The owner of a contracting company in Happauge faces up to four years in prison for cheating his workers’ compensation insurer. The owner of “Colt Contracting” allegedly concealed the payroll of eight of his employees in order to perpetrate the fraud. The fraud was discovered on September 9th by the New York Insurance Bureau, the New York Insurance Fund, and the office of the Inspector General of the Workers’ Compensation Fund.
A second contractor in Long Island (Stephen Schiavoni) was arrested by local police for allegedly hiding 900,000 in contracting sales to defraud his workers’ comp insurer of $44,000 in premiums in a one year period (Story from Sept 18, 2009).

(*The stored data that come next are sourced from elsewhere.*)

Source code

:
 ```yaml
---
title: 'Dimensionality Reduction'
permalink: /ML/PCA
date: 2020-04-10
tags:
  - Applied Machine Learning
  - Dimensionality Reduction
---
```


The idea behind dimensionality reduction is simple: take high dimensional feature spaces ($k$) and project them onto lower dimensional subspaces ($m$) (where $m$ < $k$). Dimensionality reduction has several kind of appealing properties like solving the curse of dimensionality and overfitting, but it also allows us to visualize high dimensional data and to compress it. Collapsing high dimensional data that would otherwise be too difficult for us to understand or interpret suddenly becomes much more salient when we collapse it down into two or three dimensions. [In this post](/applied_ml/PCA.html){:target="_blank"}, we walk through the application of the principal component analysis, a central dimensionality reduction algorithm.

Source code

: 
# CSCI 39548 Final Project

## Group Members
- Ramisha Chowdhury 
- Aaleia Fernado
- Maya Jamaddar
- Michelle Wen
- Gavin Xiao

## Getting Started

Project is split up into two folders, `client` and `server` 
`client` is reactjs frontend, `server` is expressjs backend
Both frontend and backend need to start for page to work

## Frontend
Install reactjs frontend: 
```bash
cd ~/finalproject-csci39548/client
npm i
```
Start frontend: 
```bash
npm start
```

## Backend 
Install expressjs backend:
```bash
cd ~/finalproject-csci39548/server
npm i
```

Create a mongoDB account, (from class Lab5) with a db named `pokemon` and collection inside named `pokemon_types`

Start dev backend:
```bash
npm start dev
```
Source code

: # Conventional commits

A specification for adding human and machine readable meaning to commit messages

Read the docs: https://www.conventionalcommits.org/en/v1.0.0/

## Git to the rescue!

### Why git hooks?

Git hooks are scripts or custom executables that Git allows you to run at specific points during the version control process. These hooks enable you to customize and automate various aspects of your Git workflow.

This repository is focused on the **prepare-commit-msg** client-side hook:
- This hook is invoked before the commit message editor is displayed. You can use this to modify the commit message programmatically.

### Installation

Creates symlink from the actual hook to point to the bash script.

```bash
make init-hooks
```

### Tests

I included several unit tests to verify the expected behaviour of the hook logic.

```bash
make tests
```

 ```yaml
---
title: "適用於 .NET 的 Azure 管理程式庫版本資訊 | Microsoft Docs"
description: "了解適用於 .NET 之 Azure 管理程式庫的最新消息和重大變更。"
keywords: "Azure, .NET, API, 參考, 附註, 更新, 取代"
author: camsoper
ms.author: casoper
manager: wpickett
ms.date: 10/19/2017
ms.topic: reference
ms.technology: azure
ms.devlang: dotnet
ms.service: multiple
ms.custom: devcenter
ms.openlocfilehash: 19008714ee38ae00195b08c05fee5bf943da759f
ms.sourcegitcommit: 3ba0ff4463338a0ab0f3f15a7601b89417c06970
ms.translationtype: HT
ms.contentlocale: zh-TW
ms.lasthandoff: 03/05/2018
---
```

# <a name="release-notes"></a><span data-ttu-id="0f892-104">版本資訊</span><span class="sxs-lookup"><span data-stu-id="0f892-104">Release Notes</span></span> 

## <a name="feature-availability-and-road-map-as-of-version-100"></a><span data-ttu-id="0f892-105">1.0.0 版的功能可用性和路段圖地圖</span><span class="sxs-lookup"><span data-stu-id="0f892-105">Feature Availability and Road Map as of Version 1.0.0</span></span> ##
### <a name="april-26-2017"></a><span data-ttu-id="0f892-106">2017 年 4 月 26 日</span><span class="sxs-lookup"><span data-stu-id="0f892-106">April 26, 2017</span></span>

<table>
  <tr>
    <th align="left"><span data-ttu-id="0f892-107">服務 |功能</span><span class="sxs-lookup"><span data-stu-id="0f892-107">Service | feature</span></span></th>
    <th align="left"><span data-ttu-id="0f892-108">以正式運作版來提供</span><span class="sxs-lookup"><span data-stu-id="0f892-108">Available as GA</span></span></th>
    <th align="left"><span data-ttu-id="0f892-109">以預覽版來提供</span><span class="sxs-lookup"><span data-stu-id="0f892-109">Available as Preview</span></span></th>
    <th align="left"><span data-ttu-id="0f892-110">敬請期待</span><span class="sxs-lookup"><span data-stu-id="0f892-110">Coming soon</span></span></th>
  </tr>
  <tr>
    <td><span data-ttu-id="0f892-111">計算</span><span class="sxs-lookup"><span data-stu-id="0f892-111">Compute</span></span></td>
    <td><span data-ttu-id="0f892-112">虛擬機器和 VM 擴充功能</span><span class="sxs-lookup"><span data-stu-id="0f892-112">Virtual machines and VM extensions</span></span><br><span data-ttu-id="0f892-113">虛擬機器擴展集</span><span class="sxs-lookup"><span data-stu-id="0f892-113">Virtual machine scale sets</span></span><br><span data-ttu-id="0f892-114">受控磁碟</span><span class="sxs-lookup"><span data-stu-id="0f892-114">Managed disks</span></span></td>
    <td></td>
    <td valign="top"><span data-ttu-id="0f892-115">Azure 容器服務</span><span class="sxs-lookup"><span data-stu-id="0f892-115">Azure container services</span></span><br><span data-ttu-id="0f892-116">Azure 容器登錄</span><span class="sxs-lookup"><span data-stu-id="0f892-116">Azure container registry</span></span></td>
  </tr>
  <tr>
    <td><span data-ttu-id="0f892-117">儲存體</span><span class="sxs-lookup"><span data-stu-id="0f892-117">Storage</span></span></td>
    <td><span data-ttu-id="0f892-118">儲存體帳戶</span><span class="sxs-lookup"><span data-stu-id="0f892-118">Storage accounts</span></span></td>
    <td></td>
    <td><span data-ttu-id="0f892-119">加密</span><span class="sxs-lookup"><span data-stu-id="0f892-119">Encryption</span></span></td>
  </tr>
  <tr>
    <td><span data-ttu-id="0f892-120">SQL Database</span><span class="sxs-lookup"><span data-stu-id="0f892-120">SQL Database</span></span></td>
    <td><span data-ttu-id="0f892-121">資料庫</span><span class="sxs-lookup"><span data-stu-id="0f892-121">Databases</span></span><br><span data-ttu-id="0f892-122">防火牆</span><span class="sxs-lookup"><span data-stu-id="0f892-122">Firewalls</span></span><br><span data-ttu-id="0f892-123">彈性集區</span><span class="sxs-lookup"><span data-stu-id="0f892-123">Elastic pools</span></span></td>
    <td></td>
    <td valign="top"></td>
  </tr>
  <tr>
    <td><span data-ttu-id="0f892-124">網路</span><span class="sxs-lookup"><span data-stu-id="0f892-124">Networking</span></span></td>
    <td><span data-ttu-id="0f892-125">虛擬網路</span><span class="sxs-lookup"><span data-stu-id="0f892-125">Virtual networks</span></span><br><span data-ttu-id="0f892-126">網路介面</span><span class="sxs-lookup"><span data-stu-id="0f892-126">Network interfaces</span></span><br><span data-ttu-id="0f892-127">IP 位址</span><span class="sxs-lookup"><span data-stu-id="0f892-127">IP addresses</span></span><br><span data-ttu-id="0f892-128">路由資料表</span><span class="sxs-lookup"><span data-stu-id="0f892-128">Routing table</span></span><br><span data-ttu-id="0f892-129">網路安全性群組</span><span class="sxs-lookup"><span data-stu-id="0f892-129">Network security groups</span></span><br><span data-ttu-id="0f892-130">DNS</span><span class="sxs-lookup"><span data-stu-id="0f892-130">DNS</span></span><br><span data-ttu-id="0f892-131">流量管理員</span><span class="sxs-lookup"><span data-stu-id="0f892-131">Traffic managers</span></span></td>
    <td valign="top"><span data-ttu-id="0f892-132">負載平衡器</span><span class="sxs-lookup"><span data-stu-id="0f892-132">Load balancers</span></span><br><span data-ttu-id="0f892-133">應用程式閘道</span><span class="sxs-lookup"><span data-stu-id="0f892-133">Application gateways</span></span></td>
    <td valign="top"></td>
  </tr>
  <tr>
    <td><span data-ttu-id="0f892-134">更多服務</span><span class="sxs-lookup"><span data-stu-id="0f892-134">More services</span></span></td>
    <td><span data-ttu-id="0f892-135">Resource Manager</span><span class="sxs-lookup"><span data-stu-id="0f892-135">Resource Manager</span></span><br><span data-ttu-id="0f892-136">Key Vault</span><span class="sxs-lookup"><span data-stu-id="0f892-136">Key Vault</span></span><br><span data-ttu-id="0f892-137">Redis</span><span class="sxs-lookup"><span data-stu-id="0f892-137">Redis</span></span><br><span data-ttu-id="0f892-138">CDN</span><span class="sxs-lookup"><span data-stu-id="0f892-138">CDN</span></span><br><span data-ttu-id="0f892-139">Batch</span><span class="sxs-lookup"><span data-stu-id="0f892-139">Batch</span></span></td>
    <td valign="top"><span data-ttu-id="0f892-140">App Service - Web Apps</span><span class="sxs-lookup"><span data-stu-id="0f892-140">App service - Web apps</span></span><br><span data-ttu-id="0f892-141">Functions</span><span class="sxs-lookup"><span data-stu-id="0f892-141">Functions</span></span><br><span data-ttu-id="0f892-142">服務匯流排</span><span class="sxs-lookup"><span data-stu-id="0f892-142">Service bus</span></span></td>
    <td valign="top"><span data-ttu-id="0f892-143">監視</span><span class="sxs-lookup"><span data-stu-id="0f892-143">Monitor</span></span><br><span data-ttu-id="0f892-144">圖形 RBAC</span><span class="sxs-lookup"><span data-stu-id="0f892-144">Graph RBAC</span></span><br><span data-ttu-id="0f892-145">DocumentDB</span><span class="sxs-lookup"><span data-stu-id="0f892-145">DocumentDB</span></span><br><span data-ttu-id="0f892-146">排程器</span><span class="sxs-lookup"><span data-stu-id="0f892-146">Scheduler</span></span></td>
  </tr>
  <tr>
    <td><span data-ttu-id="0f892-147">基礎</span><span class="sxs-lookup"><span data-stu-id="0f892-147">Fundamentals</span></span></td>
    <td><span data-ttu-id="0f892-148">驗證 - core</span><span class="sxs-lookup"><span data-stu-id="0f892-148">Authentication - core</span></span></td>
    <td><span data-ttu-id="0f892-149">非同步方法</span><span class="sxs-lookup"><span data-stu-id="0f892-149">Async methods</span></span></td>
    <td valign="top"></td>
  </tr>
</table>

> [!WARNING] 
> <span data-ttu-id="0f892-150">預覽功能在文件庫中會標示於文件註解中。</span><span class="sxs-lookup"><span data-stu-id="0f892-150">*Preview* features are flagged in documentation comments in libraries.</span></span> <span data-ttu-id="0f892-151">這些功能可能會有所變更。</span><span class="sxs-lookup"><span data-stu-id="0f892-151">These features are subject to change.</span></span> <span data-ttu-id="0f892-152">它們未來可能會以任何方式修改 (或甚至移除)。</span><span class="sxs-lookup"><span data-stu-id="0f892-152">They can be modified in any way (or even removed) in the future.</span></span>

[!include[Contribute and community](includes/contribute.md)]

A New York police officer lost his claim for compensation benefits and was indicted on one count of offering a false report for filing (a felony) when it was determined that he stabbed himself to collected WC benefits. Johnson City police officer Matthew Romano claimed to have been stabbed by “two men while investigating a suspicious car” on December 30, 2006. After investigation it was learned that the stab wounds were self-inflicted. The officer has been suspended without pay (Sept 11, 2009). He now faces charges of using the mail system to perpetrate a fraud against the employer city.
Finally, a story as old as time: Monica Martinez of Freeport is accused of working a full-time at dental offices while collecting $39,000 in total disability benefits for neck and back injuries which allegedly prevented her from working. (Story Sept 16, 2009). She is charged with violating the WCL and could face four years in prison if convicted.
In September the New York WCB released data on the 45,000 workers who filed 9/11-related claims and special affidavits. The ‘special affidavits’ are not claims but rather “placeholders” for future claims, allowing the affiants to bring workers’ comp cases at a later date, preserving their rights to benefits.
Nearly 14,000 claims are currently pending before the Board. Of these active claims, about 50% are for victims of the attacks and about 40% are rescue and clean-up workers.
Carriers have challenged about 40% of the WTC cases, which is approximately double the rate of other claims. 90% of the claims for rescue and clean-up workers are for respiratory-related conditions.
Until September, injured workers in New York State collected incremental payments for “loss-of-use” injuries (permanent partial disabilities). This practice followed a 2007 appeals court decision finding that a ‘periodic system of payments’ could not be paid as a lump-sum without a change to the law. Governor Paterson just signed legislation allowing loss-of-use injuries to be paid in one lump sum.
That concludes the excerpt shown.